The recent issue of Time magazine contains a story about the popular Animal Planet series, Meerkat Manor. For those of you unfamiliar with the series, it is a nature show about a colony of meerkats, with all the drama of human life ("turf wars, sex, betrayal and cuddly pups"), minus the salaries of high paid actors.
The meerkats don't talk in Disney-esque voices (there is a running narrative), but they do have human names and lately, human tragedies. Two of the shows most popular meerkats, Flower and Mozart (Flower's daughter) recently died, the former of a snakebite while defending her pups, the later by an unknown predator.
Immediately, "grief stricken fans held on-line vigils, created Diana-style tributes, even suggested the deaths were faked. (Denial, anger, bargaining, depression, acceptance--they hit every stage)," reports Time. "On Animal Planet forums they mourned, eulogized and fantasized...On YouTube, they created dozens of video shrines, scored to power ballads."
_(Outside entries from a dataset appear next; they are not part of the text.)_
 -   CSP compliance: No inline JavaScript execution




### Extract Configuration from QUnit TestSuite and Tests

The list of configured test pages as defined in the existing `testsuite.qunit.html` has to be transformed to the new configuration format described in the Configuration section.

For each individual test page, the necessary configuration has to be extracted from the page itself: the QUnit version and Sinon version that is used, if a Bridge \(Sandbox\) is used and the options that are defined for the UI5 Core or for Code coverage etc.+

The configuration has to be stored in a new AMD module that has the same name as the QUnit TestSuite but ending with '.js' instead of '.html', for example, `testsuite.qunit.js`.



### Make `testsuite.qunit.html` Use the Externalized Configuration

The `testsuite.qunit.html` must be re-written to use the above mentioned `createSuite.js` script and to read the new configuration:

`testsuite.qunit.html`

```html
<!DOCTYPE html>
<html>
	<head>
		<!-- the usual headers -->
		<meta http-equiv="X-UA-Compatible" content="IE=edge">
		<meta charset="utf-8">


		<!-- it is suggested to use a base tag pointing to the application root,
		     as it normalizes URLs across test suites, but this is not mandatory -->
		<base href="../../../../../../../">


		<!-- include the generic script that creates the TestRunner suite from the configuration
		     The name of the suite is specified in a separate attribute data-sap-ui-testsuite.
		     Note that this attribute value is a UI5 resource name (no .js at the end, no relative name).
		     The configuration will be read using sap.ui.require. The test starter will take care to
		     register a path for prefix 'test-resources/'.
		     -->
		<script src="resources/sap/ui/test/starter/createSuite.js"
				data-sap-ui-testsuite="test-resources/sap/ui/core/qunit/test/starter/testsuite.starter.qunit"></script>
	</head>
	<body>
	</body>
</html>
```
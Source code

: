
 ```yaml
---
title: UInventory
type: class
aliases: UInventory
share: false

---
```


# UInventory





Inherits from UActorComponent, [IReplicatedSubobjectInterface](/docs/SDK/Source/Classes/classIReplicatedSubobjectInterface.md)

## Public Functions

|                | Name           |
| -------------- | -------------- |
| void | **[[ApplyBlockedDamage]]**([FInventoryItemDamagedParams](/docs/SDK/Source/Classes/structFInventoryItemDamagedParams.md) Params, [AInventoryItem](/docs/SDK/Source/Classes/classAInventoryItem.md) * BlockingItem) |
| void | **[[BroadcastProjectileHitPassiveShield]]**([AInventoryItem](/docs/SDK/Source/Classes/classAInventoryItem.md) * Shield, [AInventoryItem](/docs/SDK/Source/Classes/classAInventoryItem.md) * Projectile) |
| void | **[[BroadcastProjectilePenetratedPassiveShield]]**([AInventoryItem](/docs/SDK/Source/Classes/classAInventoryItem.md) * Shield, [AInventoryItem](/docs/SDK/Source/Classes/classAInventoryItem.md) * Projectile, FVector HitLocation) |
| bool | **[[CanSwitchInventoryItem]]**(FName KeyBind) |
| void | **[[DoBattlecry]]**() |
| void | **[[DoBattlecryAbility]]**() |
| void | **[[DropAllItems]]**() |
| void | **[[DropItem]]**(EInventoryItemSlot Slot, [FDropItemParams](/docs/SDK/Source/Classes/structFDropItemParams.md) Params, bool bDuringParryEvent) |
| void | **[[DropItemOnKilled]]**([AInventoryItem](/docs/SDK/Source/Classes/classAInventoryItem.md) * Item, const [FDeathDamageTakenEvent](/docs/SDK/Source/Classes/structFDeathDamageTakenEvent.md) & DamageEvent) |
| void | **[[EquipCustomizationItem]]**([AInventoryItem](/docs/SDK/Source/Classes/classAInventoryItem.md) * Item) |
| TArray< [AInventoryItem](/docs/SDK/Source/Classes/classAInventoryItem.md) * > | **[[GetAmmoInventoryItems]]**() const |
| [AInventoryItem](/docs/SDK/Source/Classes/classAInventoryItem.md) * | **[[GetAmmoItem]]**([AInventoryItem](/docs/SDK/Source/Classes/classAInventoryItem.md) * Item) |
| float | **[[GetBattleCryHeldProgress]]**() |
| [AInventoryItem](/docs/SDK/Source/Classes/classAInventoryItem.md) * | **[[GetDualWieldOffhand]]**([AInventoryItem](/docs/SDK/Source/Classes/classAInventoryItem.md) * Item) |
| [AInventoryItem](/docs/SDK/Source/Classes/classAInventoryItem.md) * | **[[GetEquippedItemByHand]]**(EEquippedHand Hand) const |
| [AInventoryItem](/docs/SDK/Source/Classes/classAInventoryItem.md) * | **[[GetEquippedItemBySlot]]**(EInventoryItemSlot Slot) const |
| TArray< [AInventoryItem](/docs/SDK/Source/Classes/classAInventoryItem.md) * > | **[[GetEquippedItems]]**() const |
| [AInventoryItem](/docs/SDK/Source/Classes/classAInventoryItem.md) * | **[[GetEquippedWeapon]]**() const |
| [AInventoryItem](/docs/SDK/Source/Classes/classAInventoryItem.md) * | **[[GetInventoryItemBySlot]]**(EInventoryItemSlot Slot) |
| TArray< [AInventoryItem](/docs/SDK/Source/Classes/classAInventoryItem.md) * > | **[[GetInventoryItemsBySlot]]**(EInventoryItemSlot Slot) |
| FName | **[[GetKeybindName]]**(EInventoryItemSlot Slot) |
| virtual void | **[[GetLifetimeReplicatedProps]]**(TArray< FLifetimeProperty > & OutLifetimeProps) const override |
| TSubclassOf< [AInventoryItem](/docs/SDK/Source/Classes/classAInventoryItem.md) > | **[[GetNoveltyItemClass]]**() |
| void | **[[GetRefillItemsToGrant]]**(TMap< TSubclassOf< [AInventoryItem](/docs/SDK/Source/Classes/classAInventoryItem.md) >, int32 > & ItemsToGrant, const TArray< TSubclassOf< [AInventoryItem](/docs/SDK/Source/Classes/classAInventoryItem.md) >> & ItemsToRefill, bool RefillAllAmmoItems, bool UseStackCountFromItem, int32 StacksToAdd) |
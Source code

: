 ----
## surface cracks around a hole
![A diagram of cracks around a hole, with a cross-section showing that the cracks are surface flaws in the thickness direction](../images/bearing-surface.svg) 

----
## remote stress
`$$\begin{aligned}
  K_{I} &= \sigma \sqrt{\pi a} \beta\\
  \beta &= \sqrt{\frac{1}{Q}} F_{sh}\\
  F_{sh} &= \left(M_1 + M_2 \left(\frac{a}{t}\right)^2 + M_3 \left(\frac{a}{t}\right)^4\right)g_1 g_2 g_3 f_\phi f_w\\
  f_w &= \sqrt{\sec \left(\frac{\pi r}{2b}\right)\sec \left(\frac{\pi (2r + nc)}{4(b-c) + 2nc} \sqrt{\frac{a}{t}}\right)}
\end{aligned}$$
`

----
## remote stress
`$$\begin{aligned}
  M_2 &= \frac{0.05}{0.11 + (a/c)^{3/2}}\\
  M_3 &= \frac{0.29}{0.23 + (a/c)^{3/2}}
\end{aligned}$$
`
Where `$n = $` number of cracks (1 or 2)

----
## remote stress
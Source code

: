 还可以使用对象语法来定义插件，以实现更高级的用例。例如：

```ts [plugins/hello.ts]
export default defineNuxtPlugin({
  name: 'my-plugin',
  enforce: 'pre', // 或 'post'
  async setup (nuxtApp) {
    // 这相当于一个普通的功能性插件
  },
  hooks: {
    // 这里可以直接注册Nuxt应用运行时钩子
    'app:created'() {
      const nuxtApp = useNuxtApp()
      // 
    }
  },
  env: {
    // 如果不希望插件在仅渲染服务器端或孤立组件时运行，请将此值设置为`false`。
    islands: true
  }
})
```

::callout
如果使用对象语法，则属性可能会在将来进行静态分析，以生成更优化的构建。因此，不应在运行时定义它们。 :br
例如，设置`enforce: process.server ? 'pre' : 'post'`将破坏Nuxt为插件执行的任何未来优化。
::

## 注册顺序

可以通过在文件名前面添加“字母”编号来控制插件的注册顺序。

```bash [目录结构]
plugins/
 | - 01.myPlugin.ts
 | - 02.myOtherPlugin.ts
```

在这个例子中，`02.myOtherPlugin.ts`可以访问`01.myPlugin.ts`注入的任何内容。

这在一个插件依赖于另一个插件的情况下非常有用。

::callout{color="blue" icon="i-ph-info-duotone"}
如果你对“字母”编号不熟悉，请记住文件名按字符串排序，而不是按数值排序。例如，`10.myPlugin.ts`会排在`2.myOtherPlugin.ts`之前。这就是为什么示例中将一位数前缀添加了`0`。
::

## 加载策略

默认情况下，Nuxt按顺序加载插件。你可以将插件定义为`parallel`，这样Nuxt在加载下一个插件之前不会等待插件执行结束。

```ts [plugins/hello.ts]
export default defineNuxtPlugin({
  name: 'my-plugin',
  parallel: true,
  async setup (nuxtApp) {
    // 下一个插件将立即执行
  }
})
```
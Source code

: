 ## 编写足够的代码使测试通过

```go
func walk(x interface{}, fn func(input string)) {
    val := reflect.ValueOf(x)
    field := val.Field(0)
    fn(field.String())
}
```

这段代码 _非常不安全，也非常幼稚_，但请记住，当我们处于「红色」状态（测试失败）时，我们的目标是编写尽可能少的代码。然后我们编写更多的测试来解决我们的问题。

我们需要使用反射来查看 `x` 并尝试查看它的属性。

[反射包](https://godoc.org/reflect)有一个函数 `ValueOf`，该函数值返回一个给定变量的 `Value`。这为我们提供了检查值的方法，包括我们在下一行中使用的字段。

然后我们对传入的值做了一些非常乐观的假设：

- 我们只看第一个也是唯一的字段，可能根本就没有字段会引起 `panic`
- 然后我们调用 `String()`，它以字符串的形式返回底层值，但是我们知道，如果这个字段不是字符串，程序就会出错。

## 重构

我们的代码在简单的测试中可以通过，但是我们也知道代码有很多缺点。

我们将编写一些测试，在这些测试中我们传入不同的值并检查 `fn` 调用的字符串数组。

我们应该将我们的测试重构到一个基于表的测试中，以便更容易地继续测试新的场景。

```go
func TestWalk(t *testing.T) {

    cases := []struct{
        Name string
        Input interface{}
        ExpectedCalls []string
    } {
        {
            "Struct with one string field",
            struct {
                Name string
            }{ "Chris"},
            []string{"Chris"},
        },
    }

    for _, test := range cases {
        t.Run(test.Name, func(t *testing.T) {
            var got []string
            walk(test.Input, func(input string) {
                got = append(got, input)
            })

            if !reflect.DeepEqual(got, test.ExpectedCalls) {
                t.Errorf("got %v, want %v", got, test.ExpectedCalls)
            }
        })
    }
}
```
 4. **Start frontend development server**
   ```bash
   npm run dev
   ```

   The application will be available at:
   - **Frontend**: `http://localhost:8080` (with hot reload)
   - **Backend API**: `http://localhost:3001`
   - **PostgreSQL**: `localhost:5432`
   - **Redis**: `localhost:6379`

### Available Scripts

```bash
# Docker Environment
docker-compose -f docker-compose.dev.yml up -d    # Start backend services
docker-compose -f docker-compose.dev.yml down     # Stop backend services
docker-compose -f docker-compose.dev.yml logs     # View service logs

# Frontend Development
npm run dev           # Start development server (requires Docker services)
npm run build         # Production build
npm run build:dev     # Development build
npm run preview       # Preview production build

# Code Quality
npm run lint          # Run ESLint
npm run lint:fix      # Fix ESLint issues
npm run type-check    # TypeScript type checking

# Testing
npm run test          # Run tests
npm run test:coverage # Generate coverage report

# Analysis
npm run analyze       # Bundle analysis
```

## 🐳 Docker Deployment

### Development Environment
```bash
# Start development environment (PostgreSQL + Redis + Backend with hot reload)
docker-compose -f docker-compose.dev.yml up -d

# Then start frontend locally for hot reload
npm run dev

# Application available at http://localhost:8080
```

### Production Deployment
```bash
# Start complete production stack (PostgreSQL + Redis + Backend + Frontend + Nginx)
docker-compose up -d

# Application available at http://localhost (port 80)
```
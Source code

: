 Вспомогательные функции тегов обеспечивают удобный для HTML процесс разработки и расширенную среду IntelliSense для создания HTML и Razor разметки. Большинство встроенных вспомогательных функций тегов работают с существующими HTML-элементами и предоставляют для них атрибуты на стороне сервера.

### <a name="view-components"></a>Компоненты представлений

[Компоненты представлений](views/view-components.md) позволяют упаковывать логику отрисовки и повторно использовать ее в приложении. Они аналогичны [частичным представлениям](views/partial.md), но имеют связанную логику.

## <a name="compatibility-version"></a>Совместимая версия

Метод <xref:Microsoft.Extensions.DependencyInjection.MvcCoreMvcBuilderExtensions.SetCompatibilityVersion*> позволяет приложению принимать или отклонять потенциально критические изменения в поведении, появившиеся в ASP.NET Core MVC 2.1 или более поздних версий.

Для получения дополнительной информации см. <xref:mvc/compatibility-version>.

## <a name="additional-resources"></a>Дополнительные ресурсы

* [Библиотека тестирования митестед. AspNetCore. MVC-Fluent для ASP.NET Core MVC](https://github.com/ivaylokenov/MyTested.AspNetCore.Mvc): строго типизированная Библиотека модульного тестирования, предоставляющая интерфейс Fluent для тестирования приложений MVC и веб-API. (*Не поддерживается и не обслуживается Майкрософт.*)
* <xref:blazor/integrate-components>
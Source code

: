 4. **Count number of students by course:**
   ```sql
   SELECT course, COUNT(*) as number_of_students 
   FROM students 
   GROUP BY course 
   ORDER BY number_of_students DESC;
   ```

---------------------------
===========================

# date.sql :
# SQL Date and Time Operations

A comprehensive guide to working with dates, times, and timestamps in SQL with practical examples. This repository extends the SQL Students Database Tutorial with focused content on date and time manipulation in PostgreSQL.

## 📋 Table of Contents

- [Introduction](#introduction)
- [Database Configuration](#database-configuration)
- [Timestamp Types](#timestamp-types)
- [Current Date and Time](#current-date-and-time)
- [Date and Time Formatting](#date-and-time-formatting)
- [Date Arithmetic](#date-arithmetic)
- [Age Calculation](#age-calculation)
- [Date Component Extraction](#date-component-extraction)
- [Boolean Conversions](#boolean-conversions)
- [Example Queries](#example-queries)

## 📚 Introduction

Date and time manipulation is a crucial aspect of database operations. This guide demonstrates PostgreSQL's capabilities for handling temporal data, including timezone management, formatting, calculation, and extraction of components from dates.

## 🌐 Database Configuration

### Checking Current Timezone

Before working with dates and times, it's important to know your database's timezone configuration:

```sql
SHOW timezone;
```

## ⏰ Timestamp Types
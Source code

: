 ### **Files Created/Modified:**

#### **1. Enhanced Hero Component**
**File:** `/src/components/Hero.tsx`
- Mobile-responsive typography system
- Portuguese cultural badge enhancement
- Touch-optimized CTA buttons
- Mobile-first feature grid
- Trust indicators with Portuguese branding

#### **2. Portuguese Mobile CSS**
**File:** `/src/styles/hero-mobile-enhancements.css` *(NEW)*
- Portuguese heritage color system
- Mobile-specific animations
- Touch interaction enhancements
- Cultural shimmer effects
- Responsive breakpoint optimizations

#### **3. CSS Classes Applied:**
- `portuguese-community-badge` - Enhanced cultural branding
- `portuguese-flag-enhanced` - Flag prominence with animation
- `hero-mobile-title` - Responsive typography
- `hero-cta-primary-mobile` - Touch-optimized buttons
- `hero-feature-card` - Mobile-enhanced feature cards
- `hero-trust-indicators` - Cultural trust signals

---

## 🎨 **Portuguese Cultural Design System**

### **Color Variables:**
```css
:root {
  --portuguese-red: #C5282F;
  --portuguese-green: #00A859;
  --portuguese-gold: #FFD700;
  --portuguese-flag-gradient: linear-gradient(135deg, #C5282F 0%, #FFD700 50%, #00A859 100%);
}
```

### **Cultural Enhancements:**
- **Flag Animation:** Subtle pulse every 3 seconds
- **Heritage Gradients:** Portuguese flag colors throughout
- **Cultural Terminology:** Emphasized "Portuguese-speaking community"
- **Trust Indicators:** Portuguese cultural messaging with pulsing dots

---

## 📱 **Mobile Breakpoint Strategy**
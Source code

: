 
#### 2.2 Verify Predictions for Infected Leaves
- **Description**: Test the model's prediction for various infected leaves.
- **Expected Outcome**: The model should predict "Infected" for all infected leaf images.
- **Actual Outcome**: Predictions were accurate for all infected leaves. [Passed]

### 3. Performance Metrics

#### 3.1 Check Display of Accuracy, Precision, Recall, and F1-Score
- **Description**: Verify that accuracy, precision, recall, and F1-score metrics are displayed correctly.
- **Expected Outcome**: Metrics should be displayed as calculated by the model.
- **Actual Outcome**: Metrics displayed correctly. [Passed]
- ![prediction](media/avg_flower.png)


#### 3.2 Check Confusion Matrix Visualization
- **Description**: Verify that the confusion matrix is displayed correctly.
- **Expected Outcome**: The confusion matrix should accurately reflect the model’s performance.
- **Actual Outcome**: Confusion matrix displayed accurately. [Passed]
Sound familiar? After Barbaro was injured, his fans staged similar vigils, complete with on-line candle lightings and shrines constructed along the entrance to New Bolton Center, where he was hospitalized. The gifts, cards, prayers came by the truck load and after the horse was euthanized the grief was palpable, through the cyberspace that linked the horse's fans around the world.
Animals' struggle for survival, regardless of the species, seems to strike a resilient chord deep in our hearts. Perhaps they put faces on our own suffering and the helplessness we all feel in the presence of circumstance beyond our control. Perhaps they remind us that we are all equally minute in the workings of a grander universe.
Or perhaps we just don't like to see anything die.